* Problem:
From the entries that follow, gather each line holding the word "caption".

* Items from a data source:
- - -
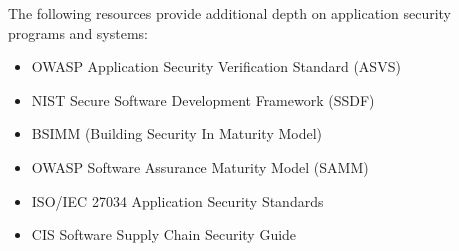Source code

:\documentclass[11pt,letterpaper]{article}
\begin{document}
The following resources provide additional depth on application security programs and systems:

\begin{itemize}[leftmargin=2em]
    \item OWASP Application Security Verification Standard (ASVS)
    \item NIST Secure Software Development Framework (SSDF)
    \item BSIMM (Building Security In Maturity Model)
    \item OWASP Software Assurance Maturity Model (SAMM)
    \item ISO/IEC 27034 Application Security Standards
    \item CIS Software Supply Chain Security Guide
\end{itemize}
\end{document}
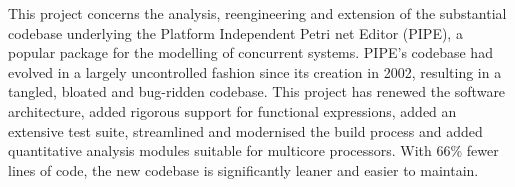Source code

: This project concerns the analysis, reengineering and extension of the
substantial codebase underlying the Platform Independent Petri net
Editor (PIPE), a popular package for the modelling of concurrent
systems. PIPE's codebase had evolved in a largely uncontrolled fashion
since its creation in 2002, resulting in a tangled, bloated and
bug-ridden codebase. This project has renewed the software
architecture, added rigorous support for functional expressions, added
an extensive test suite, streamlined and modernised the build process
and added quantitative analysis modules suitable for multicore
processors.  With 66\% fewer lines of code, the new codebase is
significantly leaner and easier to maintain.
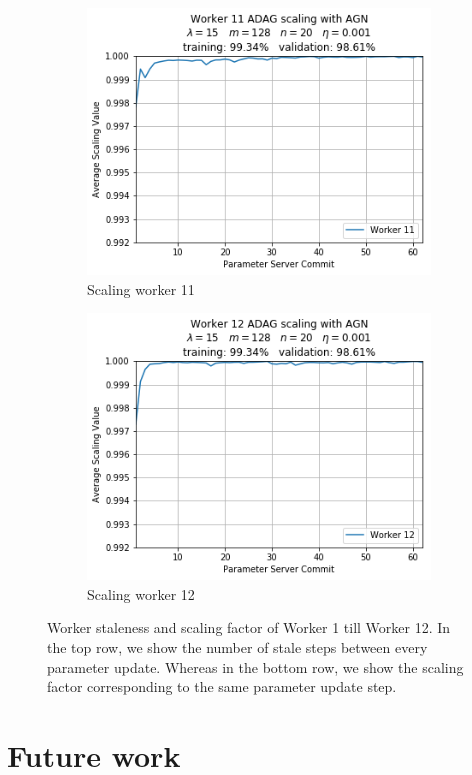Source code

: \begin{figure}
\begin{subfigure}{.24\textwidth}
    \includegraphics[width=\linewidth]{resources/images/plots/adag_agn_mnist/epoch_40/15/001/scaling/worker_11}
    \caption{Scaling worker 11}
  \end{subfigure}
  \begin{subfigure}{.24\textwidth}
    \centering
    \includegraphics[width=\linewidth]{resources/images/plots/adag_agn_mnist/epoch_40/15/001/scaling/worker_12}
    \caption{Scaling worker 12}
  \end{subfigure}
  \caption{Worker staleness and scaling factor of Worker 1 till Worker 12. In the top row, we show the number of stale steps between every parameter update. Whereas in the bottom row, we show the scaling factor corresponding to the same parameter update step.}
  \label{fig:adag_worker_staleness_and_scaling}
\end{figure}

\section{Future work}
\label{sec:adag_future_work}
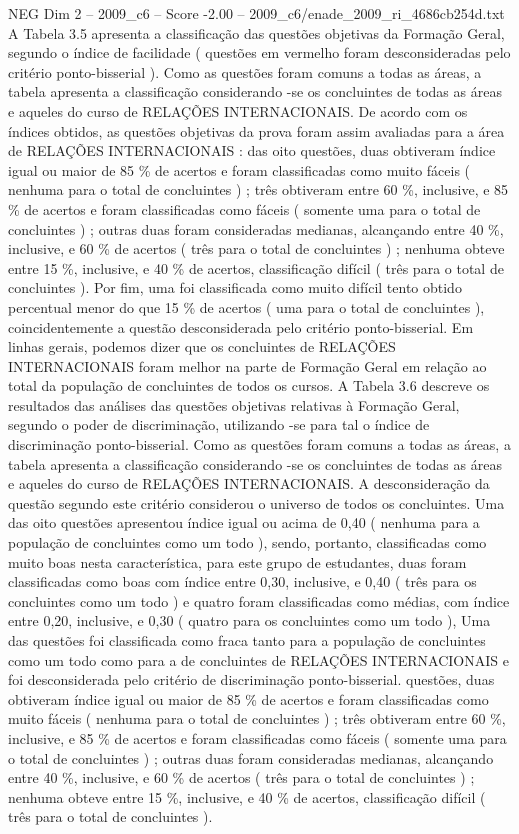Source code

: \begin{textsample}{NEG Dim 2 – 2009\_c6 – Score -2.00 – 2009\_c6/enade\_2009\_ri\_4686cb254d.txt}
A Tabela 3.5 apresenta a classificação das questões objetivas da Formação Geral, segundo o índice de facilidade ( questões em vermelho foram desconsideradas pelo critério ponto-bisserial ).
Como as questões foram comuns a todas as áreas, a tabela apresenta a classificação considerando -se os concluintes de todas as áreas e aqueles do curso de RELAÇÕES INTERNACIONAIS.
De acordo com os índices obtidos, as questões objetivas da prova foram assim avaliadas para a área de RELAÇÕES INTERNACIONAIS : das oito questões, duas obtiveram índice igual ou maior de 85 \% de acertos e foram classificadas como muito fáceis ( nenhuma para o total de concluintes ) ; três obtiveram entre 60 \%, inclusive, e 85 \% de acertos e foram classificadas como fáceis ( somente uma para o total de concluintes ) ; outras duas foram consideradas medianas, alcançando entre 40 \%, inclusive, e 60 \% de acertos ( três para o total de concluintes ) ; nenhuma obteve entre 15 \%, inclusive, e 40 \% de acertos, classificação difícil ( três para o total de concluintes ).
Por fim, uma foi classificada como muito difícil tento obtido percentual menor do que 15 \% de acertos ( uma para o total de concluintes ), coincidentemente a questão desconsiderada pelo critério ponto-bisserial.
Em linhas gerais, podemos dizer que os concluintes de RELAÇÕES INTERNACIONAIS foram melhor na parte de Formação Geral em relação ao total da população de concluintes de todos os cursos.
A Tabela 3.6 descreve os resultados das análises das questões objetivas relativas à Formação Geral, segundo o poder de discriminação, utilizando -se para tal o índice de discriminação ponto-bisserial.
Como as questões foram comuns a todas as áreas, a tabela apresenta a classificação considerando -se os concluintes de todas as áreas e aqueles do curso de RELAÇÕES INTERNACIONAIS.
A desconsideração da questão segundo este critério considerou o universo de todos os concluintes.
Uma das oito questões apresentou índice igual ou acima de 0,40 ( nenhuma para a população de concluintes como um todo ), sendo, portanto, classificadas como muito boas nesta característica, para este grupo de estudantes, duas foram classificadas como boas com índice entre 0,30, inclusive, e 0,40 ( três para os concluintes como um todo ) e quatro foram classificadas como médias, com índice entre 0,20, inclusive, e 0,30 ( quatro para os concluintes como um todo ), Uma das questões foi classificada como fraca tanto para a população de concluintes como um todo como para a de concluintes de RELAÇÕES INTERNACIONAIS e foi desconsiderada pelo critério de discriminação ponto-bisserial. questões, duas obtiveram índice igual ou maior de 85 \% de acertos e foram classificadas como muito fáceis ( nenhuma para o total de concluintes ) ; três obtiveram entre 60 \%, inclusive, e 85 \% de acertos e foram classificadas como fáceis ( somente uma para o total de concluintes ) ; outras duas foram consideradas medianas, alcançando entre 40 \%, inclusive, e 60 \% de acertos ( três para o total de concluintes ) ; nenhuma obteve entre 15 \%, inclusive, e 40 \% de acertos, classificação difícil ( três para o total de concluintes ).

\end{textsample}
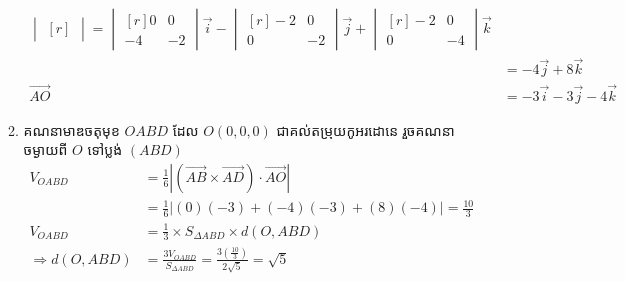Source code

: \documentclass[11pt,a4paper]{myclass}
\begin{document}
\begin{enumerate}
\begin{enumerate}
\begin{align*}
\begin{vmatrix*}[r]
			\end{vmatrix*}
			=\begin{vmatrix*}[r]
			0 & 0\\
			-4 & -2
			\end{vmatrix*}\vec{i}
			-\begin{vmatrix*}[r]
			-2& 0\\
			0 & -2
			\end{vmatrix*}\vec{j}
			+\begin{vmatrix*}[r]
			-2 & 0\\
			0 & -4 
			\end{vmatrix*}\vec{k}\\
			&=-4\vec{j}+8\vec{k}\\
			\overrightarrow{AO} &=-3\vec{i}-3\vec{j}-4\vec{k}
			\end{align*}
			\item គណនាមាឌចតុមុខ $ OABD $ ដែល $ O(0,0,0) $ ជាគល់តម្រុយកូអរដោនេ រួចគណនាចម្ងាយពី $ O $ ទៅប្លង់ $ (ABD) $
			\begin{align*}
			V_{OABD} &=\frac{1}{6}\left| (\overrightarrow{AB}\times \overrightarrow{AD})\cdot \overrightarrow{AO} \right|\\
			&=\frac{1}{6}\left| (0)(-3)+(-4)(-3)+(8)(-4) \right|=\frac{10}{3}\\
			V_{OABD} &=\frac{1}{3}\times S_{\Delta ABD}\times d(O,ABD)\\
			\Rightarrow
			d(O,ABD) &=\frac{3V_{OABD}}{S_{\Delta ABD}}
			=\frac{3\left( \frac{10}{3} \right)}{2\sqrt{5}}
			=\sqrt{5}
			\end{align*}
		\end{enumerate}
	\end{enumerate}
\end{document}
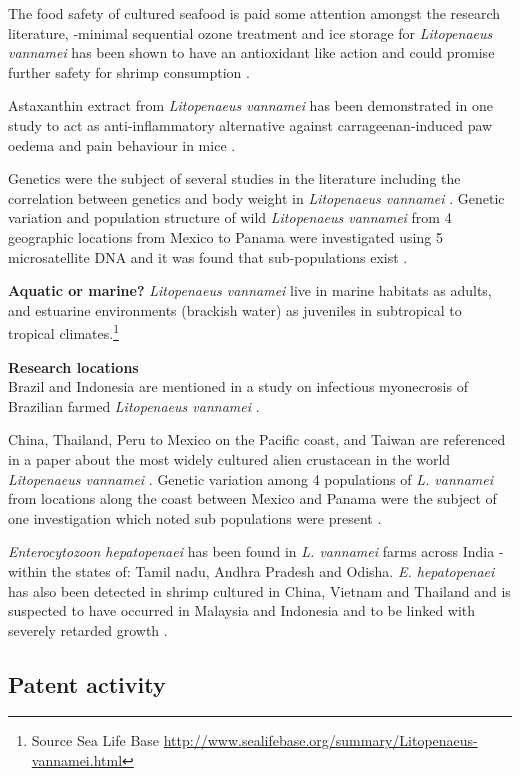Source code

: \documentclass[openany]{book}
\let\rmarkdownfootnote\footnote%
\def\footnote{\protect\rmarkdownfootnote}
\theoremstyle{definition}
\theoremstyle{definition}
\theoremstyle{definition}
\theoremstyle{remark}
\begin{document}
The food safety of cultured seafood is paid some attention amongst the
research literature, -minimal sequential ozone treatment and ice storage
for \emph{Litopenaeus vannamei} has been shown to have an antioxidant
like action and could promise further safety for shrimp consumption
\citep{Okpala_2014}.

Astaxanthin extract from \emph{Litopenaeus vannamei} has been
demonstrated in one study to act as anti-inflammatory alternative
against carrageenan-induced paw oedema and pain behaviour in mice
\citep{Kuedo_2016}.

Genetics were the subject of several studies in the literature including
the correlation between genetics and body weight in \emph{Litopenaeus
vannamei} \citep{Glenn_2005}. Genetic variation and population structure
of wild \emph{Litopenaeus vannamei} from 4 geographic locations from
Mexico to Panama were investigated using 5 microsatellite DNA and it was
found that sub-populations exist \citep{Valles_Jimenez_2004}.

\textbf{Aquatic or marine?} \emph{Litopenaeus vannamei} live in marine
habitats as adults, and estuarine environments (brackish water) as
juveniles in subtropical to tropical climates.\footnote{Source Sea Life
  Base
  \url{http://www.sealifebase.org/summary/Litopenaeus-vannamei.html}}

\textbf{Research locations}\\
Brazil and Indonesia are mentioned in a study on infectious myonecrosis
of Brazilian farmed \emph{Litopenaeus vannamei} \citep{Silva_2010}.

China, Thailand, Peru to Mexico on the Pacific coast, and Taiwan are
referenced in a paper about the most widely cultured alien crustacean in
the world \emph{Litopenaeus vannamei} \citep{Liao_2011}. Genetic
variation among 4 populations of \emph{L. vannamei} from locations along
the coast between Mexico and Panama were the subject of one
investigation which noted sub populations were present
\citep{Valles_Jimenez_2004}.

\emph{Enterocytozoon hepatopenaei} has been found in \emph{L. vannamei}
farms across India - within the states of: Tamil nadu, Andhra Pradesh
and Odisha. \emph{E. hepatopenaei} has also been detected in shrimp
cultured in China, Vietnam and Thailand and is suspected to have
occurred in Malaysia and Indonesia and to be linked with severely
retarded growth \citep{Biju_2016}.

\hypertarget{patent-activity-2}{%
\subsection{Patent activity}\label{patent-activity-2}}
\end{document}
- - -
* Expected answer:
    \caption{Scaling worker 11}
    \caption{Scaling worker 12}
  \caption{Worker staleness and scaling factor of Worker 1 till Worker 12. In the top row, we show the number of stale steps between every parameter update. Whereas in the bottom row, we show the scaling factor corresponding to the same parameter update step.}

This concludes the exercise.